(Un texto de Lorenzo B. de Quirós en el suplemento económico
de El Mundo del 16 de marzo de 2014)
El tamaño óptimo del sector público ha sido y es objeto de
un debate permanente. Los liberales clásicos son partidarios de un Estado
mínimo limitado a garantizar la defensa exterior, a suministrar justicia a
proteger los derechos de propiedad, hacer cumplir los contratos y ofrecer una
red básica de seguridad a quienes sean incapaces de obtenerla con sus propios
medios. Los socialistas de todos los partidos, de izquierdas y de derechas,
propugnan una intervención estatal mucho más amplia para corregir los fallos del mercado y para redistribuir
la renta. Sin embargo, esa apasionante discusión político-filosófica es
irrelevante en la actual coyuntura española. La crisis ha puesto de relieve la
incapacidad de la economía nacional de financiar su actual nivel de gasto sin generar
un endeudamiento insostenible en el medio y largo plazo. En 2013, a pesar de la
ingeniería contable aplicada, el déficit para el conjunto de las AA.PP. se
situará en el 6, 7% del PIB y la deuda pública mantendrá su carrera alcista
durante los próximos años.
La tesis manejada por el Ministerio de Hacienda para
justificar el agujero de las cuentas públicas es la insuficiencia de ingresos
fiscales; es decir, los españoles no pagan los impuestos necesarios para cubrir
los desembolsos de las Administraciones Públicas por lo que éstas han de
endeudarse.

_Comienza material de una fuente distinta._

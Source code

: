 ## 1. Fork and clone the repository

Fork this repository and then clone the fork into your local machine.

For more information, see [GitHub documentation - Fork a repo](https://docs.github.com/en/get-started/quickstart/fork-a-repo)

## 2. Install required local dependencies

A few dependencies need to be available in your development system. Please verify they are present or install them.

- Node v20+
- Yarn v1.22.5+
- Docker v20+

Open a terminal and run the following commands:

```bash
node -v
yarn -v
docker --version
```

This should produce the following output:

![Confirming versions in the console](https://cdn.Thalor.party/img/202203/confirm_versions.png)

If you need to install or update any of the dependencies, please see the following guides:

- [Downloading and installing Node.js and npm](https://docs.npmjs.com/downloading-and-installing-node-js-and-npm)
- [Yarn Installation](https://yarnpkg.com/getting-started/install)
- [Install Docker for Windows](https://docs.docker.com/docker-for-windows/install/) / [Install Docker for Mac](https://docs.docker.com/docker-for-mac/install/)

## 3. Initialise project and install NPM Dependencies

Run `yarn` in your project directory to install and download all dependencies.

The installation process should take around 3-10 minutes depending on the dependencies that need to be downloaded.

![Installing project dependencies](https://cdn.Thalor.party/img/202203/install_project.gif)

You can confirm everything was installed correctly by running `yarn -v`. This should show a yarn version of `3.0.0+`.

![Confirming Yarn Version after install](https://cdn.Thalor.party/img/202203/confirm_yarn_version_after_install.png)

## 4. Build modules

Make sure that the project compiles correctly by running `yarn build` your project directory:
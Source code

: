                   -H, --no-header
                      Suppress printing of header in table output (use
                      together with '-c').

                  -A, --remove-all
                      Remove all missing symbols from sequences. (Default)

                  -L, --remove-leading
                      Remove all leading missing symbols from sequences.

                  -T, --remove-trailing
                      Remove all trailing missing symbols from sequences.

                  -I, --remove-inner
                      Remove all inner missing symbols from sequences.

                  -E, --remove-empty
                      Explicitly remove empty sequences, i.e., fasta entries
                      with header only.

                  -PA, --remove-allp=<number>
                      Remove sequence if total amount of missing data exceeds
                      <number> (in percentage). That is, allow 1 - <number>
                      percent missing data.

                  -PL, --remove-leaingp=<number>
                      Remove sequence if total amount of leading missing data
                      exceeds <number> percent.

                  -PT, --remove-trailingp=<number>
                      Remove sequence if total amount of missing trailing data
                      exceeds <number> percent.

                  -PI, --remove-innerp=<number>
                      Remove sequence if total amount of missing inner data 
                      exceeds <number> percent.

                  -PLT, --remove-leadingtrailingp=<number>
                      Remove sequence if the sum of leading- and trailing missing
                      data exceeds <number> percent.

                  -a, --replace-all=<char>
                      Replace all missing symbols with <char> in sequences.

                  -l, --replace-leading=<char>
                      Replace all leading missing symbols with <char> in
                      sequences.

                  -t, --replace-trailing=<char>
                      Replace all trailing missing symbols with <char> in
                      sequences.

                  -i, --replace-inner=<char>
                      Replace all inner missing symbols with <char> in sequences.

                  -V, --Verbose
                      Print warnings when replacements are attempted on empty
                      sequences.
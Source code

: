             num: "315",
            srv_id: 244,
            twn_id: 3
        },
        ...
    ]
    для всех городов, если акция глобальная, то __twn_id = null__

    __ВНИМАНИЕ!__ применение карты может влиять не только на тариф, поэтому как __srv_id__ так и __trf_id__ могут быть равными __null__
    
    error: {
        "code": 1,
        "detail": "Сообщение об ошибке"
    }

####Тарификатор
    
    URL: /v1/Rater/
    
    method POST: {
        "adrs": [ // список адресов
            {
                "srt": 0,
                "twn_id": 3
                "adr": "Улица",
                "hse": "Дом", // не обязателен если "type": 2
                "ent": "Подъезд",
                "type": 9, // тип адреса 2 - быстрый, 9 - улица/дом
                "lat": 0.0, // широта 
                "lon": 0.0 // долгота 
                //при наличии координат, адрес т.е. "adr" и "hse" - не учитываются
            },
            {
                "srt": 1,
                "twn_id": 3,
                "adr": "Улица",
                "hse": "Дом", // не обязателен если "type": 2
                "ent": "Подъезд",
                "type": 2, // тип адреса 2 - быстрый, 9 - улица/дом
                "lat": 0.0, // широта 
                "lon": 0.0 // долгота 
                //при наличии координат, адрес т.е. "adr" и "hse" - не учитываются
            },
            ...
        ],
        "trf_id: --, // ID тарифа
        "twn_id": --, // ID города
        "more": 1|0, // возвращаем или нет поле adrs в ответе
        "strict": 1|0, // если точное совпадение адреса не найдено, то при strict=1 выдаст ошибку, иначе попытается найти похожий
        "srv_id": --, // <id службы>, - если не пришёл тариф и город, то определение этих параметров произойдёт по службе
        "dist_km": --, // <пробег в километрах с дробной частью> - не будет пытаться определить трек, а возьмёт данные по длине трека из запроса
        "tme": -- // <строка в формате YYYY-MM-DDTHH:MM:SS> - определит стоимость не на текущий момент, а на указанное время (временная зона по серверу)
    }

Este planteamiento confunde la causa del problema con sus efectos.
La literatura económica y la evidencia empírica muestran la existencia de una
estrecha correlación entre el sistema fiscal imperante en un país y su volumen de
fraude/economía sumergida. Para decirlo con claridad, cuánto más altos son los
tributos, mayor es la propensión de los individuos y de las empresas a
defraudar.
Además, el aumento del número de evasores crea una
externalidad negativa, ya que se incrementa el coste de perseguir y castigar la
evasión fiscal. Por ello, la bajada de los impuestos disminuye los incentivos para
evadir, lo que eleva la recaudación tributaria. En España, aproximadamente la
mitad del fraude y de la economía informal son directamente imputables a la
excesiva carga impositiva soportada por los individuos y por las compañías (ver
Schneider and Buehn, Shadow Economies in
Highly Developed OECD Countries: What are the Driving Forces?, 2012). El
fisco hispano exprime tanto a los contribuyentes que el margen para que nuevas
subidas de impuestos se traduzcan en mayores recursos para el Estado es
inexistente. Por tanto, la manera de incrementar las bases fiscales, clamor
permanente del Ministerio de Hacienda, pasa por disminuir la fiscalidad sobre
las personas físicas, sobre las jurídicas y sobre el capital.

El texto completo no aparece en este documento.